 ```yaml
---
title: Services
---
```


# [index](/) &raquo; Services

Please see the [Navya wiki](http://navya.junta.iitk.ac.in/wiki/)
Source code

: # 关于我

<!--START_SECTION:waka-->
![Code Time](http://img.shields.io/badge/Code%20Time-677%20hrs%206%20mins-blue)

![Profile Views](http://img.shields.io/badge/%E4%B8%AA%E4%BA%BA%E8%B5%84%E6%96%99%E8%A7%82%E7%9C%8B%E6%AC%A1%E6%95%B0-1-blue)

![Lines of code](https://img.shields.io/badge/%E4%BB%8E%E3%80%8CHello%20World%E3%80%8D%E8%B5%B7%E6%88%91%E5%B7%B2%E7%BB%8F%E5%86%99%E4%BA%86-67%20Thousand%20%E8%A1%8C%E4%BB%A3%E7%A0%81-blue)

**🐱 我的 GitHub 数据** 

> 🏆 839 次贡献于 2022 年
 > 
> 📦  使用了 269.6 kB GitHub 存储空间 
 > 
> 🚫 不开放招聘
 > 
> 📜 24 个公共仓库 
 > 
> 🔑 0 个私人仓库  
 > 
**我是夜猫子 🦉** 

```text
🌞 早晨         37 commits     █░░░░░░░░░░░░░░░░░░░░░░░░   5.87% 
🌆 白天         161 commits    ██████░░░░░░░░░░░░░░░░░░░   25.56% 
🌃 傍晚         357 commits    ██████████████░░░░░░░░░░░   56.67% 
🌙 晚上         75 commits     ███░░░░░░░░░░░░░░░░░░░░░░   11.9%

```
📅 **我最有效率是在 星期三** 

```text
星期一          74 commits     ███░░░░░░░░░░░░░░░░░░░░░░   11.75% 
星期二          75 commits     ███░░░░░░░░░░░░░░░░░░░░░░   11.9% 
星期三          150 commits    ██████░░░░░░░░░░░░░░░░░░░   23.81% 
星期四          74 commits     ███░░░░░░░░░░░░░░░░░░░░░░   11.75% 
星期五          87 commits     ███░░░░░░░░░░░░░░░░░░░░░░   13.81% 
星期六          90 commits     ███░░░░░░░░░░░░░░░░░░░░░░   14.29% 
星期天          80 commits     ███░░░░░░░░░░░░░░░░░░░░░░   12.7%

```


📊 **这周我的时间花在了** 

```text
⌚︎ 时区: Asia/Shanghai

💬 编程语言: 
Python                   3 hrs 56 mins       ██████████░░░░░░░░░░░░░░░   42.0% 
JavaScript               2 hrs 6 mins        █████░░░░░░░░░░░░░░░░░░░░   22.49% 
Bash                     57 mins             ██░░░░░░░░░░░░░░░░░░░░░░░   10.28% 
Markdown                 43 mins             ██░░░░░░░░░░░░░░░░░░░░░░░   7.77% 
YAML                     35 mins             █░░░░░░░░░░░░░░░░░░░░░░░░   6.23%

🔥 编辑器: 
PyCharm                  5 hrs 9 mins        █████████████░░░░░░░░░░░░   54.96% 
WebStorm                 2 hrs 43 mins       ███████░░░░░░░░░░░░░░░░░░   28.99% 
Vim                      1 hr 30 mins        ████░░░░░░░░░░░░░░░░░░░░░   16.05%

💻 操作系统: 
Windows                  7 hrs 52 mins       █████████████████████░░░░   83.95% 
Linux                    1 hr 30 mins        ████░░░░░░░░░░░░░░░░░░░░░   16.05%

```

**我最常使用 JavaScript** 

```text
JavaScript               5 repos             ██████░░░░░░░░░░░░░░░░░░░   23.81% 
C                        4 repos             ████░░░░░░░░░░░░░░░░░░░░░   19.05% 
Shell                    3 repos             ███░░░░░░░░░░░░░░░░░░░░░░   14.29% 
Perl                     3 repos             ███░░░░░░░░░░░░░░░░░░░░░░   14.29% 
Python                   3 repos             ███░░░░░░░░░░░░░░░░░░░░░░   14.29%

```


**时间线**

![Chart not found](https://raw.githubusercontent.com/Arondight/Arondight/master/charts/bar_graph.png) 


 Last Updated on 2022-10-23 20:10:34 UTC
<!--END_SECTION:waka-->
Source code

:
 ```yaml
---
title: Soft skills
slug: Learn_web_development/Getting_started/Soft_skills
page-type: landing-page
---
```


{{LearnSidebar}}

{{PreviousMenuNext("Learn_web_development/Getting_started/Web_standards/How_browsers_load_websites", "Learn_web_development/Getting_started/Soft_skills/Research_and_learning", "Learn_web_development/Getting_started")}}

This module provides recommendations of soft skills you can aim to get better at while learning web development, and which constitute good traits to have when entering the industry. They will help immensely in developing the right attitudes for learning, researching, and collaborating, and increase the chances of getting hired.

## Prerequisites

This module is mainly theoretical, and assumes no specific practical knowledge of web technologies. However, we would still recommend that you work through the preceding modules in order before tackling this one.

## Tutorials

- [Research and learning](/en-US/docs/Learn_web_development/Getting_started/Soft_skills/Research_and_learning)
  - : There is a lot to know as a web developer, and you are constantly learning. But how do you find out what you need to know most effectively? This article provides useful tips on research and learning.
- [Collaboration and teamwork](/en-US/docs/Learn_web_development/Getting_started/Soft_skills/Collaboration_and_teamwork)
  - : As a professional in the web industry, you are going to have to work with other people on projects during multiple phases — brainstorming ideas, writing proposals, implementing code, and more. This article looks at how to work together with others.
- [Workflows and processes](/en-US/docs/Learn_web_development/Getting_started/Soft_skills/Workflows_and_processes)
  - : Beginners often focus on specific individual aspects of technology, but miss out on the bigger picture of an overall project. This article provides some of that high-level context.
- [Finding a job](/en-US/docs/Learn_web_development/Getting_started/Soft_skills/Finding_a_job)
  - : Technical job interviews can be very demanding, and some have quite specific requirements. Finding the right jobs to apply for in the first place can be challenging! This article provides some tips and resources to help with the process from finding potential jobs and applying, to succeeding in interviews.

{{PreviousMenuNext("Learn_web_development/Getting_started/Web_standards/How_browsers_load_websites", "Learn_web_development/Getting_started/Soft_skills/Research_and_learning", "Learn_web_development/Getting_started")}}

**The problem**
Your reply is to be the number of lines above in which the word "JavaScript" appears, and nothing else.

**Output for this exercise**
3